Brown tree snakes (Boiga irregularis) appear to have evolved a whole new way of moving that could help explain how they have decimated bird populations in the Mariana Island of Guam, according to a new paper published in the journal Current Biology.

They use a lasso-like motion to propel themselves up smooth vertical cylinders, which the researchers say is distinctively different to the other four known forms of snake locomotion: rectilinear, lateral undulation (or serpentine), sidewinding and concertina.

The nocturnal snakes, which are part of the colubrid family (Colubridae), are native to north-eastern Australia and other humid tropical areas such as Papua New Guinea. They were accidently introduced to Guam, about 2000 kilometres north of PNG, around mid last century, probably as stowaway on a cargo vessel or aircraft.

Like many other invasive species, their impact has been devastating.

“Most of the native forest birds are gone on Guam,” says lead author Julie Savidge, from Colorado State University, US.

“There’s a relatively small population of Micronesian starlings and another cave-nesting bird that have survived in small numbers.”

The snakes have also caused widespread damage and regular power outages across the island.

Savidge and colleagues discovered the legless reptiles’ unique mode of moving when working on a project to protect starling nests. This involved using a metre-long metal baffle (cylinder) to keep them from climbing up to the birds’ boxes – a strategy that has been used successfully with other snakes and raccoons.

At first, the baffles worked. But then the incredulous researchers watched a snake get around it.
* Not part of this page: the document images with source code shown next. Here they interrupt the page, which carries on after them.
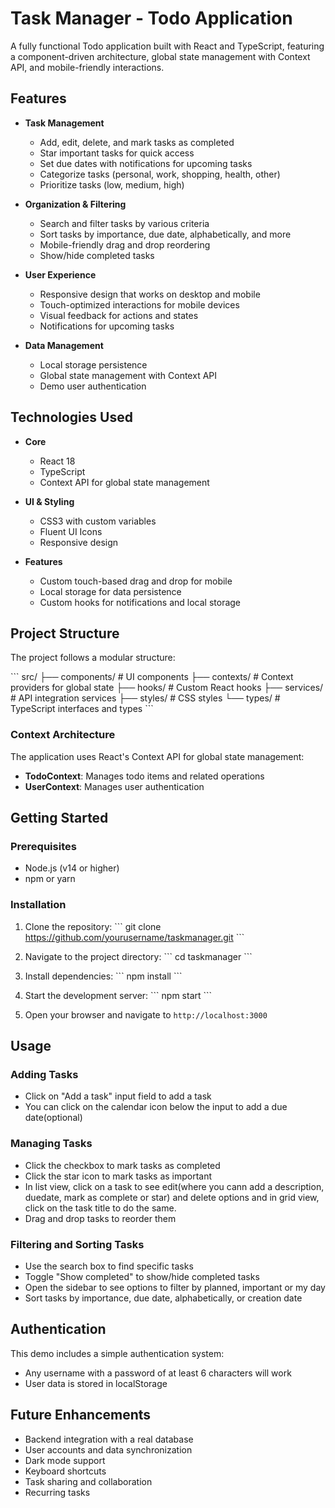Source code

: # Task Manager - Todo Application

A fully functional Todo application built with React and TypeScript, featuring a component-driven architecture, global state management with Context API, and mobile-friendly interactions.

## Features

- **Task Management**

  - Add, edit, delete, and mark tasks as completed
  - Star important tasks for quick access
  - Set due dates with notifications for upcoming tasks
  - Categorize tasks (personal, work, shopping, health, other)
  - Prioritize tasks (low, medium, high)

- **Organization & Filtering**

  - Search and filter tasks by various criteria
  - Sort tasks by importance, due date, alphabetically, and more
  - Mobile-friendly drag and drop reordering
  - Show/hide completed tasks

- **User Experience**

  - Responsive design that works on desktop and mobile
  - Touch-optimized interactions for mobile devices
  - Visual feedback for actions and states
  - Notifications for upcoming tasks

- **Data Management**
  - Local storage persistence
  - Global state management with Context API
  - Demo user authentication

## Technologies Used

- **Core**

  - React 18
  - TypeScript
  - Context API for global state management

- **UI & Styling**

  - CSS3 with custom variables
  - Fluent UI Icons
  - Responsive design

- **Features**
  - Custom touch-based drag and drop for mobile
  - Local storage for data persistence
  - Custom hooks for notifications and local storage

## Project Structure

The project follows a modular structure:

\`\`\`
src/
├── components/ # UI components
├── contexts/ # Context providers for global state
├── hooks/ # Custom React hooks
├── services/ # API integration services
├── styles/ # CSS styles
└── types/ # TypeScript interfaces and types
\`\`\`

### Context Architecture

The application uses React's Context API for global state management:

- **TodoContext**: Manages todo items and related operations
- **UserContext**: Manages user authentication

## Getting Started

### Prerequisites

- Node.js (v14 or higher)
- npm or yarn

### Installation

1. Clone the repository:
   \`\`\`
   git clone https://github.com/yourusername/taskmanager.git
   \`\`\`

2. Navigate to the project directory:
   \`\`\`
   cd taskmanager
   \`\`\`

3. Install dependencies:
   \`\`\`
   npm install
   \`\`\`

4. Start the development server:
   \`\`\`
   npm start
   \`\`\`

5. Open your browser and navigate to `http://localhost:3000`

## Usage

### Adding Tasks

- Click on "Add a task" input field to add a task
- You can click on the calendar icon below the input to add a due date(optional)

### Managing Tasks

- Click the checkbox to mark tasks as completed
- Click the star icon to mark tasks as important
- In list view, click on a task to see edit(where you cann add a description, duedate, mark as complete or star) and delete options and in grid view, click on the task title to do the same.
- Drag and drop tasks to reorder them

### Filtering and Sorting Tasks

- Use the search box to find specific tasks
- Toggle "Show completed" to show/hide completed tasks
- Open the sidebar to see options to filter by planned, important or my day
- Sort tasks by importance, due date, alphabetically, or creation date

## Authentication

This demo includes a simple authentication system:

- Any username with a password of at least 6 characters will work
- User data is stored in localStorage

## Future Enhancements

- Backend integration with a real database
- User accounts and data synchronization
- Dark mode support
- Keyboard shortcuts
- Task sharing and collaboration
- Recurring tasks
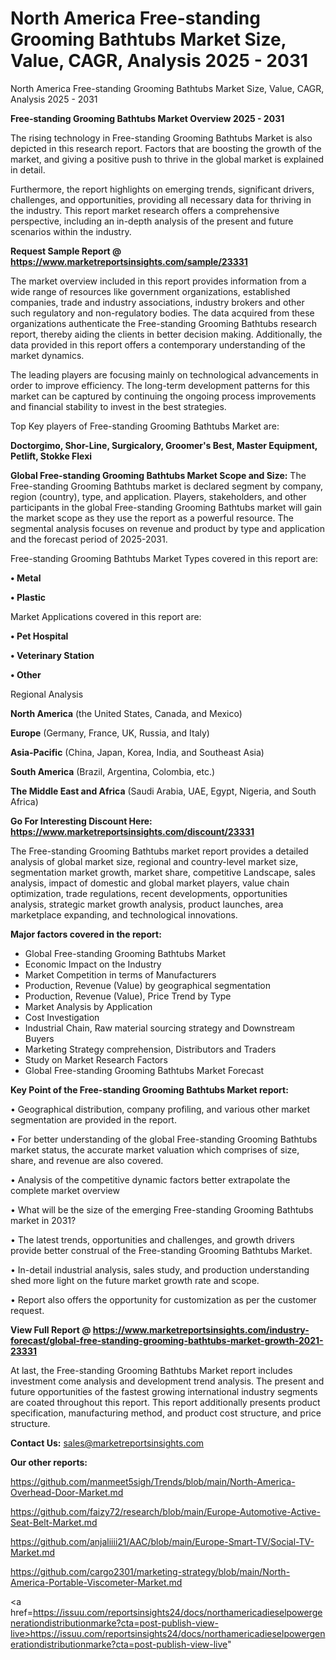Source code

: # North America Free-standing Grooming Bathtubs Market Size, Value, CAGR, Analysis 2025 - 2031
North America Free-standing Grooming Bathtubs Market Size, Value, CAGR, Analysis 2025 - 2031

<Strong> Free-standing Grooming Bathtubs Market Overview 2025 - 2031</strong>

The rising technology in Free-standing Grooming Bathtubs Market is also depicted in this research report. Factors that are boosting the growth of the market, and giving a positive push to thrive in the global market is explained in detail.

Furthermore, the report highlights on emerging trends, significant drivers, challenges, and opportunities, providing all necessary data for thriving in the industry. This report market research offers a comprehensive perspective, including an in-depth analysis of the present and future scenarios within the industry.

<strong>Request Sample Report @ <a href=https://www.marketreportsinsights.com/sample/23331>https://www.marketreportsinsights.com/sample/23331</a></strong>

The market overview included in this report provides information from a wide range of resources like government organizations, established companies, trade and industry associations, industry brokers and other such regulatory and non-regulatory bodies. The data acquired from these organizations authenticate the Free-standing Grooming Bathtubs research report, thereby aiding the clients in better decision making. Additionally, the data provided in this report offers a contemporary understanding of the market dynamics.

The leading players are focusing mainly on technological advancements in order to improve efficiency. The long-term development patterns for this market can be captured by continuing the ongoing process improvements and financial stability to invest in the best strategies.

Top Key players of Free-standing Grooming Bathtubs Market are:

<strong>Doctorgimo, Shor-Line, Surgicalory, Groomer's Best, Master Equipment, Petlift, Stokke Flexi</strong>

<strong><b>Global Free-standing Grooming Bathtubs Market Scope and Size:</b></strong>
The Free-standing Grooming Bathtubs market is declared segment by company, region (country), type, and application. Players, stakeholders, and other participants in the global Free-standing Grooming Bathtubs market will gain the market scope as they use the report as a powerful resource. The segmental analysis focuses on revenue and product by type and application and the forecast period of 2025-2031.

Free-standing Grooming Bathtubs Market Types covered in this report are:

<strong>• Metal

• Plastic</strong>

Market Applications covered in this report are:

<strong>• Pet Hospital

• Veterinary Station

• Other</strong> 

Regional Analysis

<strong>North America</strong> (the United States, Canada, and Mexico)

<strong>Europe</strong> (Germany, France, UK, Russia, and Italy)

<strong>Asia-Pacific</strong> (China, Japan, Korea, India, and Southeast Asia)

<strong>South America</strong> (Brazil, Argentina, Colombia, etc.)

<strong>The Middle East and Africa</strong> (Saudi Arabia, UAE, Egypt, Nigeria, and South Africa)

<strong>Go For Interesting Discount Here: <a href=https://www.marketreportsinsights.com/discount/23331>https://www.marketreportsinsights.com/discount/23331</a></strong>

The Free-standing Grooming Bathtubs market report provides a detailed analysis of global market size, regional and country-level market size, segmentation market growth, market share, competitive Landscape, sales analysis, impact of domestic and global market players, value chain optimization, trade regulations, recent developments, opportunities analysis, strategic market growth analysis, product launches, area marketplace expanding, and technological innovations.

<strong><b>Major factors covered in the report:</b></strong>
<ul>
  <li>Global Free-standing Grooming Bathtubs Market </li>
  <li>Economic Impact on the Industry</li>
  <li>Market Competition in terms of Manufacturers</li>
  <li>Production, Revenue (Value) by geographical segmentation</li>
  <li>Production, Revenue (Value), Price Trend by Type</li>
  <li>Market Analysis by Application</li>
  <li>Cost Investigation</li>
  <li>Industrial Chain, Raw material sourcing strategy and Downstream Buyers</li>
  <li>Marketing Strategy comprehension, Distributors and Traders</li>
  <li>Study on Market Research Factors</li>
  <li>Global Free-standing Grooming Bathtubs Market Forecast</li>
</ul>

<strong><b>Key Point of the Free-standing Grooming Bathtubs Market report:</b></strong>

• Geographical distribution, company profiling, and various other market segmentation are provided in the report.

• For better understanding of the global Free-standing Grooming Bathtubs market status, the accurate market valuation which comprises of size, share, and revenue are also covered.

• Analysis of the competitive dynamic factors better extrapolate the complete market overview

• What will be the size of the emerging Free-standing Grooming Bathtubs market in 2031?

• The latest trends, opportunities and challenges, and growth drivers provide better construal of the Free-standing Grooming Bathtubs Market.

• In-detail industrial analysis, sales study, and production understanding shed more light on the future market growth rate and scope.

• Report also offers the opportunity for customization as per the customer request.

<strong><b>View Full Report @ <a href=https://www.marketreportsinsights.com/industry-forecast/global-free-standing-grooming-bathtubs-market-growth-2021-23331>https://www.marketreportsinsights.com/industry-forecast/global-free-standing-grooming-bathtubs-market-growth-2021-23331</a></b></strong>


At last, the Free-standing Grooming Bathtubs Market report includes investment come analysis and development trend analysis. The present and future opportunities of the fastest growing international industry segments are coated throughout this report. This report additionally presents product specification, manufacturing method, and product cost structure, and price structure.

<strong>Contact Us:</strong>
sales@marketreportsinsights.com

<strong>Our other reports:</strong>

<a href=https://github.com/manmeet5sigh/Trends/blob/main/North-America-Overhead-Door-Market.md>https://github.com/manmeet5sigh/Trends/blob/main/North-America-Overhead-Door-Market.md</a>

<a href=https://github.com/faizy72/research/blob/main/Europe-Automotive-Active-Seat-Belt-Market.md>https://github.com/faizy72/research/blob/main/Europe-Automotive-Active-Seat-Belt-Market.md</a>

<a href=https://github.com/anjaliiii21/AAC/blob/main/Europe-Smart-TV/Social-TV-Market.md>https://github.com/anjaliiii21/AAC/blob/main/Europe-Smart-TV/Social-TV-Market.md</a>

<a href=https://github.com/cargo2301/marketing-strategy/blob/main/North-America-Portable-Viscometer-Market.md>https://github.com/cargo2301/marketing-strategy/blob/main/North-America-Portable-Viscometer-Market.md</a>

<a href=https://issuu.com/reportsinsights24/docs/northamericadieselpowergenerationdistributionmarke?cta=post-publish-view-live>https://issuu.com/reportsinsights24/docs/northamericadieselpowergenerationdistributionmarke?cta=post-publish-view-live</a>"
Co-author Thomas Siebert explains that he and biologist Martin Kastner “had watched about four hours of video when all of a sudden, we saw this snake form what looked like a lasso around the cylinder and wiggle its body up.

“We watched that part of the video about 15 times. It was a shocker. Nothing I’d ever seen compares to it.”

To confirm it was a unique movement, they sent videos to snake locomotion expert Bruce Jayne, from the University of Cincinnati.

Normally, snakes climb steep, smooth branches or pipes using a concertina movement, bending sideways to grip the cylinder in at least two places. Using the lasso locomotion, they use a loop to form a single grip and simultaneously move upwards.

“The snake has these little bends within the loop of the lasso that allow it to advance upwards by shifting the location of each bend,” Jayne explains.

A brown tree snake lasso climbing. Credit: Thomas Seibert

To do this, the researchers write, the snake would need a body length at least as long as the cylinder’s diameter. In Australia, brown tree snakes and other species can’t climb smooth bark trees with diameters larger than 70 centimetres to get to bird nests.

“While they could not climb these very large trees,” they add, “lasso locomotion would facilitate climbing trees within their body length limits and allow access to prey that may not be available to less capable snake species.”

It’s no easy feat, apparently: “Slow speeds, slipping, frequent pausing and heavy breathing during pauses all suggest lasso locomotion is demanding.”

The researchers hope their discovery will help them outsmart the snake and create a barrier that they can’t get past to preserve Guam’s remaining bird species.

Meanwhile, Jayne is taking a fresh look at the anatomy and physiology of snake locomotion – and reconsidering its limits. He thinks lasso locomotion is an entirely new way for snakes to get around. “Lasso locomotion is in outer space,” he told the New York Times. “It’s different enough that it doesn’t fit into any of the four [known] categories.”